§ WHAT YOU WILL DO
Within the records below, find each line that holds the string "sessions", then copy it.

MATERIAL SUPPLIED Start Marker

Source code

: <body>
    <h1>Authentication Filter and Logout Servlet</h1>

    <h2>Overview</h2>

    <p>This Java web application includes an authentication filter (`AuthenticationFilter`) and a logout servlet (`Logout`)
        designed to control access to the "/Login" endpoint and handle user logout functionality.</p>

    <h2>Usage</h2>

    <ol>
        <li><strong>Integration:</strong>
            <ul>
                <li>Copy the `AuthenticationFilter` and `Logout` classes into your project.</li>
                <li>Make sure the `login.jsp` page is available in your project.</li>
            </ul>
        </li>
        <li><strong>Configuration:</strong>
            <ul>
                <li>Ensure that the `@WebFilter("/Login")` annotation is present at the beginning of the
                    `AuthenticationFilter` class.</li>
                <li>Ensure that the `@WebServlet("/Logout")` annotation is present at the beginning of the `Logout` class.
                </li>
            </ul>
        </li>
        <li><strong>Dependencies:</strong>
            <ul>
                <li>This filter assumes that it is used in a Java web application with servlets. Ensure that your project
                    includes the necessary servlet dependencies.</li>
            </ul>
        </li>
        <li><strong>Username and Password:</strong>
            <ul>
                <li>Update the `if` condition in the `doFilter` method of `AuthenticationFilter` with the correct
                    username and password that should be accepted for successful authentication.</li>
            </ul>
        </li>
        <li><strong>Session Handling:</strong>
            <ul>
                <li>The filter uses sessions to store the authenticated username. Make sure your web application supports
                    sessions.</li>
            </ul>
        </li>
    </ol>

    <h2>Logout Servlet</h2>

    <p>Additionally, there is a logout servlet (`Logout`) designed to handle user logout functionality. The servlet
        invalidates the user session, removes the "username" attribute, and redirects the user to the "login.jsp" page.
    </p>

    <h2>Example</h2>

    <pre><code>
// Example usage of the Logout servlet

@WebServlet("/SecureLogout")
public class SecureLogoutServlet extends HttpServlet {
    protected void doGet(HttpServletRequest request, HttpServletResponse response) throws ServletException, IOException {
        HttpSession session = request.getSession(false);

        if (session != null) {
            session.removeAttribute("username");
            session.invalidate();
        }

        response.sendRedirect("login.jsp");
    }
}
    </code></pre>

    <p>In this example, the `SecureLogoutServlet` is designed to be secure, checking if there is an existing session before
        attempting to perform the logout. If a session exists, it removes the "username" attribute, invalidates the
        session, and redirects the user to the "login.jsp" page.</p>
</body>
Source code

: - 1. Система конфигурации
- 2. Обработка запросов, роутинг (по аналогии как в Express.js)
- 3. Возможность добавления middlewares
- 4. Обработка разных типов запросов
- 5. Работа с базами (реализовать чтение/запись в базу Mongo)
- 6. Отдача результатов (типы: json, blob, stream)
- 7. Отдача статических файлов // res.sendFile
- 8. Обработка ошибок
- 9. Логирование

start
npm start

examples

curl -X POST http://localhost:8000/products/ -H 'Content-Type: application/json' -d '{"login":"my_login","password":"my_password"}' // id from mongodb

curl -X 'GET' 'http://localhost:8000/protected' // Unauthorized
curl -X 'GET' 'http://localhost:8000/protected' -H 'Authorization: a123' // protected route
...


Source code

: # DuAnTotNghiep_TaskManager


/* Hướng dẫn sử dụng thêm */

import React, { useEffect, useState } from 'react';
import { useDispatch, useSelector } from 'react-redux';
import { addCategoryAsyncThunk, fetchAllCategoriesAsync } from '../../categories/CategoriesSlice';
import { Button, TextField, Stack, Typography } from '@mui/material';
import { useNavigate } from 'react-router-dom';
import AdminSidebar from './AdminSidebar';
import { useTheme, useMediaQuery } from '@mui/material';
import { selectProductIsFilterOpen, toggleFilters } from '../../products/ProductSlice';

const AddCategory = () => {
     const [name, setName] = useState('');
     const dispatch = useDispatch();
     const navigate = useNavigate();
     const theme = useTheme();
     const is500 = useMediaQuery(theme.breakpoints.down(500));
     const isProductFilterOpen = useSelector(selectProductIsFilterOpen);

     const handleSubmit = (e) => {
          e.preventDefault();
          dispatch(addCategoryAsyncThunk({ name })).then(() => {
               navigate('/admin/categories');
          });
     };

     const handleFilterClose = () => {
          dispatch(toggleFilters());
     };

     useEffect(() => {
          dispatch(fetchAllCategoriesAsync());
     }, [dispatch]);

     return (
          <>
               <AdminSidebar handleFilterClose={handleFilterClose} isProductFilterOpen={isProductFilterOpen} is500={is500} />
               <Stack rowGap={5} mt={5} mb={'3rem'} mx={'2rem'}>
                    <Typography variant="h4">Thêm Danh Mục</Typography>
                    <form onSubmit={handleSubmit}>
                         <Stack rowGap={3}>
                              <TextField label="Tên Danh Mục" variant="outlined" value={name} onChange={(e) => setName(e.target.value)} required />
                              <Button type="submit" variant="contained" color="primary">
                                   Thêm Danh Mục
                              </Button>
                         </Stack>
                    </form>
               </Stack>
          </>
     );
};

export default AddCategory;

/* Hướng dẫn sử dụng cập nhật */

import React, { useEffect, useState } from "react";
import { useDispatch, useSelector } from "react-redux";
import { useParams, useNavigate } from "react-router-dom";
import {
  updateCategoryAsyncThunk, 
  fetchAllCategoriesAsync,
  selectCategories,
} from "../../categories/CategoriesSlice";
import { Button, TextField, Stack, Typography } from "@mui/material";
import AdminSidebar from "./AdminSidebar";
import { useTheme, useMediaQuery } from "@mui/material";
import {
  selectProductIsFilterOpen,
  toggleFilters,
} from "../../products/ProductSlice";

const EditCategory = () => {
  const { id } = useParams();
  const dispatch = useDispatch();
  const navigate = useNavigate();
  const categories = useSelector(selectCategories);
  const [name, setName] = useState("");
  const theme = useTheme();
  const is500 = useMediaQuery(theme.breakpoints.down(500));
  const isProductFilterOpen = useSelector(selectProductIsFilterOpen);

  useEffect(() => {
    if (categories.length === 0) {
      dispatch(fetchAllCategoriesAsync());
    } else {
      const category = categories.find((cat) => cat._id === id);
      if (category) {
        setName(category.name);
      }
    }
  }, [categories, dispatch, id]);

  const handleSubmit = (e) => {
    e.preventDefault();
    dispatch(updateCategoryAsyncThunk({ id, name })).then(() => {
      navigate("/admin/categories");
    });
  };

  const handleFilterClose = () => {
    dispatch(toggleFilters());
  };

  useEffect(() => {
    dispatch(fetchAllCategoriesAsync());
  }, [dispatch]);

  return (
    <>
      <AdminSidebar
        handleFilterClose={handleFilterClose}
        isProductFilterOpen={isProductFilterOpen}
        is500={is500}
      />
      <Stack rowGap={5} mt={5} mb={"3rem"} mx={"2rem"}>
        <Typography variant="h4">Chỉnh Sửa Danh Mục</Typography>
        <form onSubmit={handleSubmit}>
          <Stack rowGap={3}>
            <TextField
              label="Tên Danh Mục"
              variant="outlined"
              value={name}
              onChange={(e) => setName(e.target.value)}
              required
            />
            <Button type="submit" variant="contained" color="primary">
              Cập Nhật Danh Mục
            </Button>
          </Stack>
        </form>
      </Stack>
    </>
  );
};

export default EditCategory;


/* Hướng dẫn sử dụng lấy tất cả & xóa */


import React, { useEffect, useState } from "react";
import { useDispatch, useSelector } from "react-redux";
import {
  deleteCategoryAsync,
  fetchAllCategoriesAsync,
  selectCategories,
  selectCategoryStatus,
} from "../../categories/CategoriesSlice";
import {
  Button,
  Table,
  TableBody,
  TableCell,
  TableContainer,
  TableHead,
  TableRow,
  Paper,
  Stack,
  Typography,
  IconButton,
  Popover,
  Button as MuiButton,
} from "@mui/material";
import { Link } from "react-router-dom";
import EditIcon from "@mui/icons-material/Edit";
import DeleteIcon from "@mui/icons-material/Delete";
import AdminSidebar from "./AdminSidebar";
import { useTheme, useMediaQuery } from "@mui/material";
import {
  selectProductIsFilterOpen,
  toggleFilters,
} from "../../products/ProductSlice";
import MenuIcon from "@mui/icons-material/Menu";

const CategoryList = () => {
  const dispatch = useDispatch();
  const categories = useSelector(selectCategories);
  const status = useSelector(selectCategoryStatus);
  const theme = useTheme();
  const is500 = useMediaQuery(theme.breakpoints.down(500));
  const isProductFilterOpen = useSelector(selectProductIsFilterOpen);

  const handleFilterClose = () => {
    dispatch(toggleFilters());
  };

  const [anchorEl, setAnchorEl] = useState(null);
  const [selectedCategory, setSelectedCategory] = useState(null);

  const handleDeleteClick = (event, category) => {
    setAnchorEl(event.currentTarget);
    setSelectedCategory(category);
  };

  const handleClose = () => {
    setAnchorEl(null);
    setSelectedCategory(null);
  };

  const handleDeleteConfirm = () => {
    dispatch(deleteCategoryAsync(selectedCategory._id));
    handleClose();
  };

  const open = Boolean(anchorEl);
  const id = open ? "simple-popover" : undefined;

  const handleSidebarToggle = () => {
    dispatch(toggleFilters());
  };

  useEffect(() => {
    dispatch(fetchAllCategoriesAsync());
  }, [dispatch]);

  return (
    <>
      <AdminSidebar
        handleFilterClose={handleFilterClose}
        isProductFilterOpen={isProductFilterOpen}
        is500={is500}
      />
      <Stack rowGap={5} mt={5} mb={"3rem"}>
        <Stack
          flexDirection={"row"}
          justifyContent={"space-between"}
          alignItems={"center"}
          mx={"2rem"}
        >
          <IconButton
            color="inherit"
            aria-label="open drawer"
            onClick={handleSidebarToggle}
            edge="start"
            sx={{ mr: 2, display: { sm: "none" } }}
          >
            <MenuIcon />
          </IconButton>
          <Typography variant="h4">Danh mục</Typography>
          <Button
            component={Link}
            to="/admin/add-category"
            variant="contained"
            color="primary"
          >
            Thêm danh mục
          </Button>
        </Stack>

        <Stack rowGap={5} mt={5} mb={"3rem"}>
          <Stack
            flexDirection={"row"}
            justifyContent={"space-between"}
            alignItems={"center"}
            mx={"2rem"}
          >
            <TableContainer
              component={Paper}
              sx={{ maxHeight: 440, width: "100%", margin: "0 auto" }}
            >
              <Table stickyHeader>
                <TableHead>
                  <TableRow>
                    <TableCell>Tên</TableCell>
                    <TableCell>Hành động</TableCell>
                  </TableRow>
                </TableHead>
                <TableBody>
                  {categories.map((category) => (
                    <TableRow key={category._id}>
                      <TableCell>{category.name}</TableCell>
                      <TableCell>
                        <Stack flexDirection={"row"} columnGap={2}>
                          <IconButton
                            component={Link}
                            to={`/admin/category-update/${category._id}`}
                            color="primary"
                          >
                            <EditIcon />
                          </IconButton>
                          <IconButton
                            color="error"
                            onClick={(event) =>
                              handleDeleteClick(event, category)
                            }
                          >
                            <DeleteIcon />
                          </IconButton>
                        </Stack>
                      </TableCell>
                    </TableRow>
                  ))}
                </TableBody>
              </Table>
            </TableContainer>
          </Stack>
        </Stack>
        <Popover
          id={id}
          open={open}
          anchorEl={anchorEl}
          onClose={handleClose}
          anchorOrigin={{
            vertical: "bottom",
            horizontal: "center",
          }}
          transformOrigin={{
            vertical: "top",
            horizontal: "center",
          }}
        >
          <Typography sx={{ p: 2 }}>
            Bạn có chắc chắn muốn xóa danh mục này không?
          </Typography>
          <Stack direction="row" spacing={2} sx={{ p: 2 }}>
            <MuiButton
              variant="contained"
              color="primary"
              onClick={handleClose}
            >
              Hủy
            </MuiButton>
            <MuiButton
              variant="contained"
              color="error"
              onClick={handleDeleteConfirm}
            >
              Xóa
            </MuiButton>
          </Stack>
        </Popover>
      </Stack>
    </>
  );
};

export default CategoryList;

MATERIAL SUPPLIED End Marker

§ ANSWER TO THE PROBLEM
                <li>The filter uses sessions to store the authenticated username. Make sure your web application supports
                    sessions.</li>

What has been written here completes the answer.